His Nijinsky story prompted me to realise that we have become inured to photographs constrained by four right-angled edges. We see cascades of photo-rectangles on our computers, lines of them across gallery walls and neat arrangements of them across pages. Each time a photograph is taken, the camera’s Procrustean viewfinder square-cuts the lens’s image-circle, imposing an unforgiving frame regardless of the photographer’s intent.

Modern culture continually reinforces the instinct to see rectangularly. Of course, we have developed a practical and economic necessity for straight lines and rectangles: our cities, houses, walls and windows use this format. We make paper rectangular… so the camera’s viewfinder, it seems, must be rectangular too.

However, psychological research such as Heider and Simmel’s beautiful animation of 1944, ‘An Experimental Study of Apparent Behaviour’, shows how a rectangle can not only be perceived as a place of refuge but also a place to be trapped… depending on whether it has a ‘door’ that can be freely opened and closed.

John Baldessari once complained that ‘the worst thing that ever happened to photography was the viewfinder’. He implored photographers not to be enslaved by the foursquare format but to crop, distort, skew, erase, retrace, and restructure to suit their purpose. Since the 1930’s a number of artists have become especially alert to this potential: by using photographs they found rather than made themselves, they gained a critical and emotional distance from the image, enabling them to imagine it not as a closed box but one waiting to be opened.

Thus the creative process entombed by the rectangular print made in the photographer’s darkroom was exhumed and brought back to life through reinterpretation and recontextualisation.

Taking photographs can be a deeply pleasurable activity.
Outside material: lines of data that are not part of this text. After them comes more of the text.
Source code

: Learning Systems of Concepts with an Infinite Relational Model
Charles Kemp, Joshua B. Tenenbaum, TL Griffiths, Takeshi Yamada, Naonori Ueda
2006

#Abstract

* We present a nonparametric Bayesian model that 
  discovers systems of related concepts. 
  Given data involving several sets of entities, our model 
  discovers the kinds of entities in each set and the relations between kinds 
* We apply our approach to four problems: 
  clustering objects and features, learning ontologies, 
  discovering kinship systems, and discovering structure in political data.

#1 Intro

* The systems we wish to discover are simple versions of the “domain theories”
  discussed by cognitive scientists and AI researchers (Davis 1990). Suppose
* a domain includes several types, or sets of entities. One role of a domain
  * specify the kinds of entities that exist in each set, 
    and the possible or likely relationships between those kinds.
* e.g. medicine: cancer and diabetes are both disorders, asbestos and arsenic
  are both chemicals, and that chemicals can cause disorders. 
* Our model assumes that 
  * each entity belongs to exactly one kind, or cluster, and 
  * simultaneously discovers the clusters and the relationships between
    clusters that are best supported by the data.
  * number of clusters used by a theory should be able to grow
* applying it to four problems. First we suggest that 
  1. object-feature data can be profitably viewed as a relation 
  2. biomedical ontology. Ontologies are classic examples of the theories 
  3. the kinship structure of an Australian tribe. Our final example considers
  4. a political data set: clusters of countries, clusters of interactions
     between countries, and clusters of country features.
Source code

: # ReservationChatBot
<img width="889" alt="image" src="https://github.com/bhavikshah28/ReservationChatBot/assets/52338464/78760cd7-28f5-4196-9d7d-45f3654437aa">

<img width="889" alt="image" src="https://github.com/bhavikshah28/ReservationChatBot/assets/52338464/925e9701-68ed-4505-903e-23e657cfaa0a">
I think this may be because a photograph can offer ‘a momentary stay against confusion’. We live in a world that often feels unstable: the flux of chance and accident is a source of uncertainty. Taking a photograph frames, compresses and crystallises experience and this creates a sense that something tangible and valuable has been salvaged.

However, since Photoshop became available in 1988 it has become easier to ‘re-enter’ an image in a second phase of thinking, looking and making. Imagine a painting that never dries or a sculpture that can be endlessly reshaped: a digitised photograph has a plasticity which undermines its previously reassuring, shuttered finality.

Post-production is a ‘door’ back into the photo-rectangle. When opened, the photograph expands (unnervingly) with potential; the image decompresses, and what is created is a new ‘arena in which to act’. With this threshold crossed, stability is sacrificed, but what is gained is time and space—perhaps to evade traps of format or categorisation, to unsettle the picture plane or take sideswipes at the apparatus of the art world.

Unfailingly, the rectangle will close around the image again—in the form of a frame, a page or a screen—but the photographer need not be trapped by the inertia of rectangular thinking. Today a photograph is only ever paused mid-flow, mid-reformation: it is free to evolve as the artist evolves.